Fafá de Belém é reverenciada com “Abandonada” (Michael Sullivan e Paulo Sérgio Valle), um dos números mais apludidos do espetáculo. Gal Costa (1945-2023) faz-se presente com “Negro amor” (versão de Caetano Veloso e Péricles Cavalcanti para o tema de Bob Dylan) e “Faltando um pedaço” (Djavan). Simone, com “O que será” (Chico Buarque); Ivete Sangalo e Cássia Eller (1962-2001), respectivamente com “Tempo de alegria” (Gigi, Magno Sant’anna e Filipe Escandurras) e “Socorro” (Arnaldo Antunes\Alice Ruiz e também gravada por Gal, mas lançada por Cássia).

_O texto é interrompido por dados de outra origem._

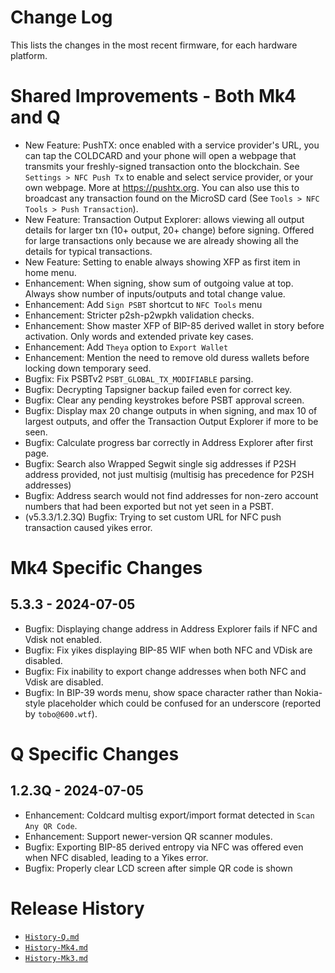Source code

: # Change Log

This lists the changes in the most recent firmware, for each hardware platform.

# Shared Improvements - Both Mk4 and Q

- New Feature: PushTX: once enabled with a service provider's URL, you can tap the COLDCARD
  and your phone will open a webpage that transmits your freshly-signed transaction onto
  the blockchain. See `Settings > NFC Push Tx` to enable and select service provider, or your
  own webpage. More at <https://pushtx.org>. You can also use this to broadcast any
  transaction found on the MicroSD card (See `Tools > NFC Tools > Push Transaction`).
- New Feature: Transaction Output Explorer: allows viewing all output details for
  larger txn (10+ output, 20+ change) before signing. Offered for large transactions only
  because we are already showing all the details for typical transactions.
- New Feature: Setting to enable always showing XFP as first item in home menu.
- Enhancement: When signing, show sum of outgoing value at top. Always show number
  of inputs/outputs and total change value.
- Enhancement: Add `Sign PSBT` shortcut to `NFC Tools` menu
- Enhancement: Stricter p2sh-p2wpkh validation checks.
- Enhancement: Show master XFP of BIP-85 derived wallet in story before activation. Only
  words and extended private key cases.
- Enhancement: Add `Theya` option to `Export Wallet`
- Enhancement: Mention the need to remove old duress wallets before locking down temporary seed.
- Bugfix: Fix PSBTv2 `PSBT_GLOBAL_TX_MODIFIABLE` parsing.
- Bugfix: Decrypting Tapsigner backup failed even for correct key.
- Bugfix: Clear any pending keystrokes before PSBT approval screen.
- Bugfix: Display max 20 change outputs in when signing, and max 10 of largest outputs, and
  offer the Transaction Output Explorer if more to be seen.
- Bugfix: Calculate progress bar correctly in Address Explorer after first page.
- Bugfix: Search also Wrapped Segwit single sig addresses if P2SH address provided, not just
  multisig (multisig has precedence for P2SH addresses)
- Bugfix: Address search would not find addresses for non-zero account numbers that had
  been exported but not yet seen in a PSBT.
- (v5.3.3/1.2.3Q) Bugfix: Trying to set custom URL for NFC push transaction caused yikes error.

# Mk4 Specific Changes

## 5.3.3 - 2024-07-05

- Bugfix: Displaying change address in Address Explorer fails if NFC and Vdisk not enabled.
- Bugfix: Fix yikes displaying BIP-85 WIF when both NFC and VDisk are disabled.
- Bugfix: Fix inability to export change addresses when both NFC and Vdisk are disabled.
- Bugfix: In BIP-39 words menu, show space character rather than Nokia-style placeholder
  which could be confused for an underscore (reported by `tobo@600.wtf`).


# Q Specific Changes

## 1.2.3Q - 2024-07-05

- Enhancement: Coldcard multisg export/import format detected in `Scan Any QR Code`.
- Enhancement: Support newer-version QR scanner modules.
- Bugfix: Exporting BIP-85 derived entropy via NFC was offered even when NFC disabled,
  leading to a Yikes error.
- Bugfix: Properly clear LCD screen after simple QR code is shown


# Release History

- [`History-Q.md`](History-Q.md)
- [`History-Mk4.md`](History-Mk4.md)
- [`History-Mk3.md`](History-Mk3.md)

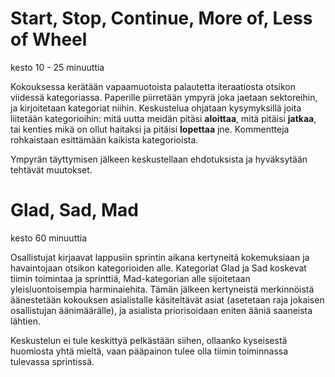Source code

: # Start, Stop, Continue, More of, Less of Wheel
kesto 10 - 25 minuuttia

Kokouksessa kerätään vapaamuotoista palautetta iteraatiosta otsikon viidessä kategoriassa. Paperille piirretään ympyrä joka jaetaan sektoreihin, ja kirjoitetaan kategoriat niihin. Keskustelua ohjataan kysymyksillä joita liitetään kategorioihin: mitä uutta meidän pitäsi **aloittaa**, mitä pitäisi **jatkaa**, tai kenties mikä on ollut haitaksi ja pitäisi **lopettaa** jne. Kommentteja rohkaistaan esittämään kaikista kategorioista.

Ympyrän täyttymisen jälkeen keskustellaan ehdotuksista ja hyväksytään tehtävät muutokset.



# Glad, Sad, Mad
kesto 60 minuuttia

Osallistujat kirjaavat lappusiin sprintin aikana kertyneitä kokemuksiaan ja havaintojaan otsikon kategorioiden alle. Kategoriat Glad ja Sad koskevat tiimin toimintaa ja sprinttiä, Mad-kategorian alle sijoitetaan yleisluontoisempia harminaiehita. Tämän jälkeen kertyneistä merkinnöistä äänestetään kokouksen asialistalle käsiteltävät asiat (asetetaan raja jokaisen osallistujan äänimäärälle), ja asialista priorisoidaan eniten ääniä saaneista lähtien.

Keskustelun ei tule keskittyä pelkästään siihen, ollaanko kyseisestä huomiosta yhtä mieltä, vaan pääpainon tulee olla tiimin toiminnassa tulevassa sprintissä.
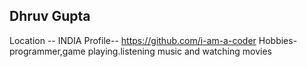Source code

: ## Dhruv Gupta
Location -- INDIA
Profile-- https://github.com/i-am-a-coder
Hobbies- programmer,game playing.listening music and watching movies
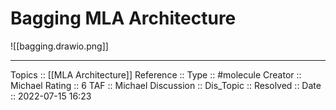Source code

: # Bagging MLA Architecture


![[bagging.drawio.png]]



---
Topics :: [[MLA Architecture]]
Reference ::
Type :: #molecule
Creator :: Michael 
Rating :: 6
TAF :: Michael
Discussion ::
Dis_Topic :: 
Resolved ::
Date :: 2022-07-15 16:23

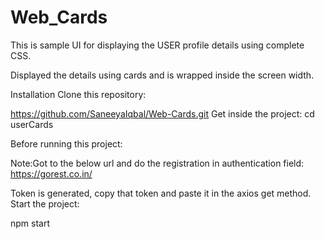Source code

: # Web_Cards
This is sample UI for displaying the USER profile details using complete CSS.

Displayed the details using cards and is wrapped inside the screen width.

Installation
Clone this repository:

https://github.com/SaneeyaIqbal/Web-Cards.git
Get inside the project: cd userCards

Before running this project:

Note:Got to the below url and do the registration in authentication field:
https://gorest.co.in/

Token is generated, copy that token and paste it in the axios get method.
Start the project:

npm start
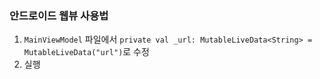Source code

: ### 안드로이드 웹뷰 사용법

1.  `MainViewModel` 파일에서  `private val _url: MutableLiveData<String> = MutableLiveData("url")`로 수정
2. 실행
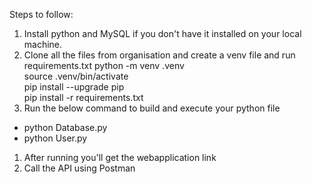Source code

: Steps to follow:
1) Install python and MySQL if you don't have it installed on your local machine. 
2) Clone all the files from organisation and create a venv file and run requirements.txt 
python -m venv .venv\
source .venv/bin/activate\
pip install --upgrade pip\
pip install -r requirements.txt
3)  Run the below command to build and execute your python file
- python Database.py
- python User.py
1) After running you'll get the webapplication link
2) Call the API using Postman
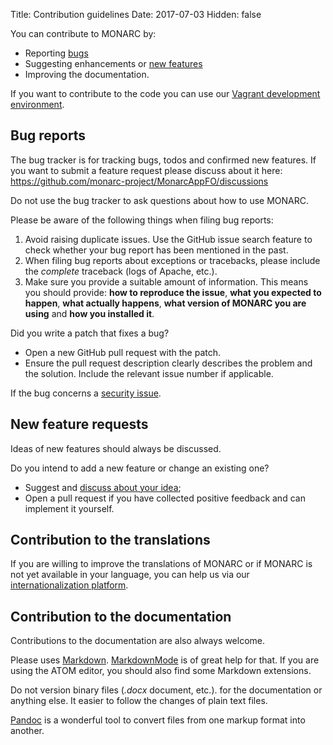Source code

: Title: Contribution guidelines
Date: 2017-07-03
Hidden: false


You can contribute to MONARC by:

* Reporting [bugs](https://github.com/monarc-project/MonarcAppFO/issues/new?assignees=&labels=bug%2C+potential-bug%2C+needs+triage&template=bug_report.md)
* Suggesting enhancements or [new features](https://github.com/monarc-project/MonarcAppFO/discussions/categories/ideas)
* Improving the documentation.

If you want to contribute to the code you can use our
[Vagrant development environment](https://github.com/monarc-project/MonarcAppFO/tree/master/vagrant).


## Bug reports

The bug tracker is for tracking bugs, todos and confirmed new features.
If you want to submit a feature request please discuss about it here:
https://github.com/monarc-project/MonarcAppFO/discussions

Do not use the bug tracker to ask questions about how to use MONARC.

Please be aware of the following things when filing bug reports:

1. Avoid raising duplicate issues. Use the GitHub issue search feature
   to check whether your bug report has been mentioned in the past.
2. When filing bug reports about exceptions or tracebacks, please include the
   *complete* traceback (logs of Apache, etc.).
3. Make sure you provide a suitable amount of information. This
   means you should provide: **how to reproduce the issue**,
   **what you expected to happen**, **what actually happens**,
   **what version of MONARC you are using** and  **how you installed it**.

Did you write a patch that fixes a bug?

* Open a new GitHub pull request with the patch.
* Ensure the pull request description clearly describes the problem and the
  solution. Include the relevant issue number if applicable.

If the bug concerns a
[security issue](/community/vulnerability-disclosure).


## New feature requests

Ideas of new features should always be discussed.

Do you intend to add a new feature or change an existing one?

* Suggest and [discuss about your idea](https://github.com/monarc-project/MonarcAppFO/discussions/categories/ideas);
* Open a pull request if you have collected positive feedback and can implement it yourself.


## Contribution to the translations

If you are willing to improve the translations of MONARC or if MONARC is not
yet available in your language, you can help us via our
[internationalization platform](https://translate.monarc.lu/projects/monarc/).


## Contribution to the documentation

Contributions to the documentation are also always welcome.

Please uses
[Markdown](https://daringfireball.net/projects/markdown/).
[MarkdownMode](https://www.emacswiki.org/emacs/MarkdownMode) is of great help
for that. If you are using the ATOM editor, you should also find some Markdown
extensions.

Do not version binary files (*.docx* document, etc.). for the
documentation or anything else. It easier to follow the changes of plain text
files.

[Pandoc](http://pandoc.org) is a wonderful tool to convert files from one
markup format into another.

Em todos esses números, Laila mostra sua força de atriz e intérprete. Mas é em momentos mais minimalistas em que ela revela a cantora segura que é. E eles se dão em “Valsinha” (Chico Buarque e Vinicius de Moraes) e em dois números nos quais a presença de Maysa (1936-1977) é evocada: “Demais (Tom Jobim e Aloysio de Oliveira) e “Não me deixe, não (Ne me quittes pas)”, numa versão a cargo de Adriana Falcão e cuja sofisticação remete às de Carlos Rennó.
Em “Músicas que fiz em seu nome”, Laila Garin firma-se no panteão das garndes intérpretes. Uma cantriz capaz de transitar entre os grandes musicais e os shows de teatro. Uma artista apta a transmutar-se em outras tantas mulheres (quantas ela quiser). E que em nada fica a dever a Elis ou a Bethânia. A nenhuma das nossas, aliás.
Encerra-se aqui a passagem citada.